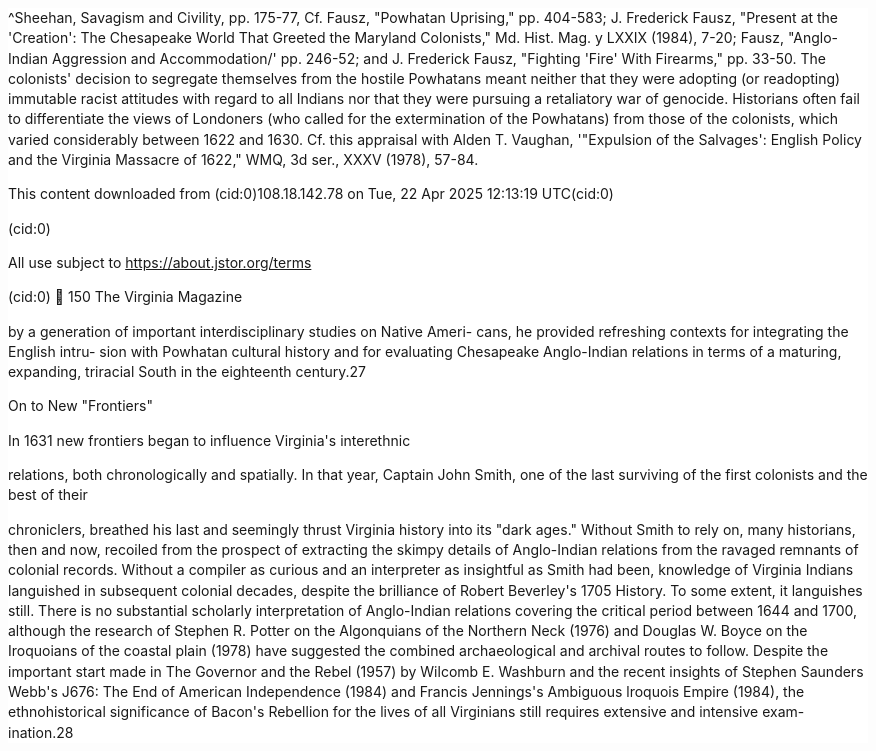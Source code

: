  ^Sheehan, Savagism and Civility, pp. 175-77, Cf. Fausz, "Powhatan Uprising," pp. 404-583; J. Frederick
 Fausz, "Present at the 'Creation': The Chesapeake World That Greeted the Maryland Colonists," Md. Hist.
 Mag. y LXXIX (1984), 7-20; Fausz, "Anglo-Indian Aggression and Accommodation/' pp. 246-52; and
 J. Frederick Fausz, "Fighting 'Fire' With Firearms," pp. 33-50. The colonists' decision to segregate
 themselves from the hostile Powhatans meant neither that they were adopting (or readopting) immutable
 racist attitudes with regard to all Indians nor that they were pursuing a retaliatory war of genocide. Historians
 often fail to differentiate the views of Londoners (who called for the extermination of the Powhatans) from
 those of the colonists, which varied considerably between 1622 and 1630. Cf. this appraisal with Alden T.
 Vaughan, '"Expulsion of the Salvages': English Policy and the Virginia Massacre of 1622," WMQ, 3d ser.,
 XXXV (1978), 57-84.

This content downloaded from 
(cid:0)108.18.142.78 on Tue, 22 Apr 2025 12:13:19 UTC(cid:0)

(cid:0) 

All use subject to https://about.jstor.org/terms

(cid:0)
 150 The Virginia Magazine

 by a generation of important interdisciplinary studies on Native Ameri-
 cans, he provided refreshing contexts for integrating the English intru-
 sion with Powhatan cultural history and for evaluating Chesapeake
 Anglo-Indian relations in terms of a maturing, expanding, triracial South
 in the eighteenth century.27

 On to New "Frontiers"

 In 1631 new frontiers began to influence Virginia's interethnic

 relations, both chronologically and spatially. In that year, Captain John
 Smith, one of the last surviving of the first colonists and the best of their

 chroniclers, breathed his last and seemingly thrust Virginia history into
 its "dark ages." Without Smith to rely on, many historians, then and
 now, recoiled from the prospect of extracting the skimpy details of
 Anglo-Indian relations from the ravaged remnants of colonial records.
 Without a compiler as curious and an interpreter as insightful as Smith
 had been, knowledge of Virginia Indians languished in subsequent
 colonial decades, despite the brilliance of Robert Beverley's 1705 History.
 To some extent, it languishes still. There is no substantial scholarly
 interpretation of Anglo-Indian relations covering the critical period
 between 1644 and 1700, although the research of Stephen R. Potter on
 the Algonquians of the Northern Neck (1976) and Douglas W. Boyce on
 the Iroquoians of the coastal plain (1978) have suggested the combined
 archaeological and archival routes to follow. Despite the important start
 made in The Governor and the Rebel (1957) by Wilcomb E. Washburn and
 the recent insights of Stephen Saunders Webb's J676: The End of
 American Independence (1984) and Francis Jennings's Ambiguous lroquois
 Empire (1984), the ethnohistorical significance of Bacon's Rebellion for
 the lives of all Virginians still requires extensive and intensive exam-
 ination.28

Your task: Could you work out how many lines above contain the string "Frederick"? Answer with the number only.

Reply: 2